Thinking Fast & Slow…at the Same Time

OpenAI — the 7 Trillion Dollar Problem for Humanity

Perry C. Douglas
5 min readFeb 11, 2024
@sharongoldman

Although we’ve seen the hype and fascination with ChatGPT begin to plateau if it hadn’t already. Sober and well-informed critically thinking minds are also beginning to ask where’s the beef in ChatGPT? Microsoft has said that it is fully prepared to “support OpenAI’s mission and we are ready to provide any resources needed to advance your vision…” But the intelligent question becomes what is this going to look like, and the risk management process — what are the potential pitfalls identified and how are they going to be addressed?

Similar to how an environmental assessment is required before property development can proceed, we need a humanity assessment on OpenAI before we go ahead and even consider just handing over $7 trillion to Sam Altman. A guy who’s never even existed in any of his former companies; and really, he’s essentially the next useful “marketable-visionary” in line for Microsoft to tout out — to distract from its ultimate goal — expand its market share exponentially and dominate the world.

To do what Altman/OpenAI wants to do will require over 7 trillion dollars according to many credible AI industry professionals and entrepreneurs, pioneers, academics, activists and well-informed observers alike. Up to now, AI has mainly been about promises promises promises. Generative AI particularly is best known for churning out deepfake scams and manipulation of people which has served to degenerate the world and circumvent democracy.
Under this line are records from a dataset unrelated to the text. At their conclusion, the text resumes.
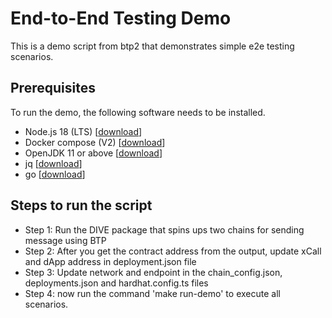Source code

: # End-to-End Testing Demo

This is a demo script from btp2 that demonstrates simple e2e testing scenarios. 

## Prerequisites

To run the demo, the following software needs to be installed.

* Node.js 18 (LTS) \[[download](https://nodejs.org/en/download/)\]
* Docker compose (V2) \[[download](https://docs.docker.com/compose/install/)\]
* OpenJDK 11 or above \[[download](https://adoptium.net/)\]
* jq \[[download](https://github.com/stedolan/jq)\]
* go \[[download](https://go.dev/doc/install)\]

## Steps to run the script
* Step 1: Run the DIVE package that spins ups two chains for sending message using BTP
* Step 2: After you get the contract address from the output, update xCall and dApp address in deployment.json file
* Step 3: Update network and endpoint in the chain_config.json, deployments.json and hardhat.config.ts files
* Step 4: now run the command 'make run-demo' to execute all scenarios.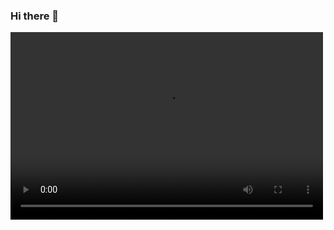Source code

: ### Hi there 👋

<!--
**Plumliil/Plumliil** is a ✨ _special_ ✨ repository because its `README.md` (this file) appears on your GitHub profile.

Here are some ideas to get you started:

- 🔭 I’m currently working on ...
- 🌱 I’m currently learning ...
- 👯 I’m looking to collaborate on ...
- 🤔 I’m looking for help with ...
- 💬 Ask me about ...
- 📫 How to reach me: ...
- 😄 Pronouns: ...
- ⚡ Fun fact: ...
-->
<video src="久石让-太阳照常升起（原声带）.flv" controls="controls" width="500" height="300">您的浏览器不支持播放该视频！</video>
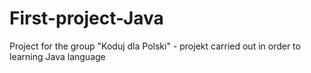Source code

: # First-project-Java
Project for the group "Koduj dla Polski" - projekt carried out in order to learning Java language 
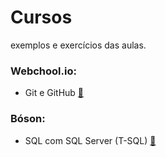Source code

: # Cursos
exemplos e exercícios das aulas.

### Webchool.io:
- Git e GitHub [:link:](https://www.youtube.com/playlist?list=PL77JVjKTJT2h4aACrIx1ECmr8h9esjh16)

### Bóson:
 - SQL com SQL Server (T-SQL) [:link:](https://www.youtube.com/playlist?list=PLucm8g_ezqNqI5cW3alteV5olcMCcHYRK)
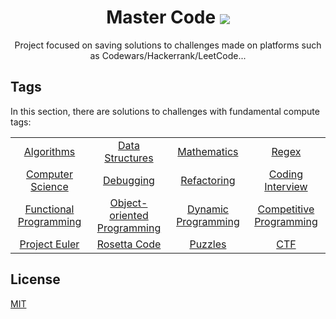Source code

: <div>
  <h1 align="center">Master Code <img align="center" src="./.github/cat.svg"/></h1>
  <p align="center">
    Project focused on saving solutions to challenges made on platforms such as Codewars/Hackerrank/LeetCode...
  </p>
</div>


## Tags

In this section, there are solutions to challenges with fundamental compute tags:

<table align="center">
  <tbody>
    <tr>
      <td align="center"><a href="./contents/algorithms/home.md">Algorithms</a></td>
      <td align="center"><a href="./contents/data-structures/home.md">Data Structures</a></td>
      <td align="center"><a href="./contents/mathematics/home.md">Mathematics</a></td>
      <td align="center"><a href="./contents/regex/home.md">Regex</a></td>
    </tr>
    <tr>
      <td align="center"><a href="./contents/computer-science/home.md">Computer Science</a></td>
      <td align="center"><a href="./contents/debugging/home.md">Debugging</a></td>
      <td align="center"><a href="./contents/refactoring/home.md">Refactoring</a></td>
      <td align="center"><a href="./contents/coding-interview/home.md">Coding Interview</a></td>
    </tr>
    <tr>
      <td align="center"><a href="./contents/functional-programming/home.md">Functional Programming</a></td>
      <td align="center"><a href="./contents/object-oriented/home.md">Object-oriented Programming</a></td>
      <td align="center"><a href="./contents/dynamic-programming/home.md">Dynamic Programming</a></td>
      <td align="center"><a href="./contents/competitive-programming/home.md">Competitive Programming</a></td>
    </tr>
    <tr>
      <td align="center"><a href="./contents/project-euler/home.md">Project Euler</a></td>
      <td align="center"><a href="./contents/rosetta-code/home.md">Rosetta Code</a></td>
      <td align="center"><a href="./contents/puzzles/home.md">Puzzles</a></td>
      <td align="center"><a href="./contents/capture-the-flag/home.md">CTF</a></td>
    </tr>
  </tbody>
</table>

## License

[MIT](./LICENSE)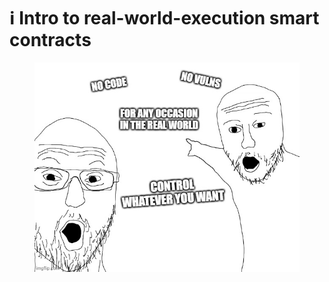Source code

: # ℹ Intro to real-world-execution smart contracts

<figure><img src="../.gitbook/assets/RWX_Soyjacks.jpg" alt=""><figcaption></figcaption></figure>
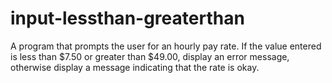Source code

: # input-lessthan-greaterthan
A program that prompts the user for an hourly pay rate. If the value entered is less than $7.50 or greater than $49.00, display an error message, otherwise display a message indicating that the rate is okay.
These large language models, ChatGPT for example, only provide you with the most likely or known answers based on the data it has, and of course, everyone has access to it. So how can a user of ChatGPT find any competitive advantage value from it if everyone has access to the same answers? Further, ChatGPT can’t ever account for randomness, and random events are what continually make our world. So as far as authentic strategy value is concerned, ChatGPT has none. People need to bring thinking back, use skepticism and logic and apply some applied intelligence to get to the objective truth…about OpenAI.

Sharon Goldman in an article in VentureBeat, titled, Sam Altman wants up to $7 trillion for AI chips. The natural resources required would be ‘mind-boggling’ — the article came after the Wall Street Journal reported that OpenAI CEO Sam Altman wants to raise up to $7 trillion for a “wildly-ambitious” tech project to boost the world’s chip capacity, funded by investors including the U.A.E. — which in turn will vastly expand its ability to power AI models.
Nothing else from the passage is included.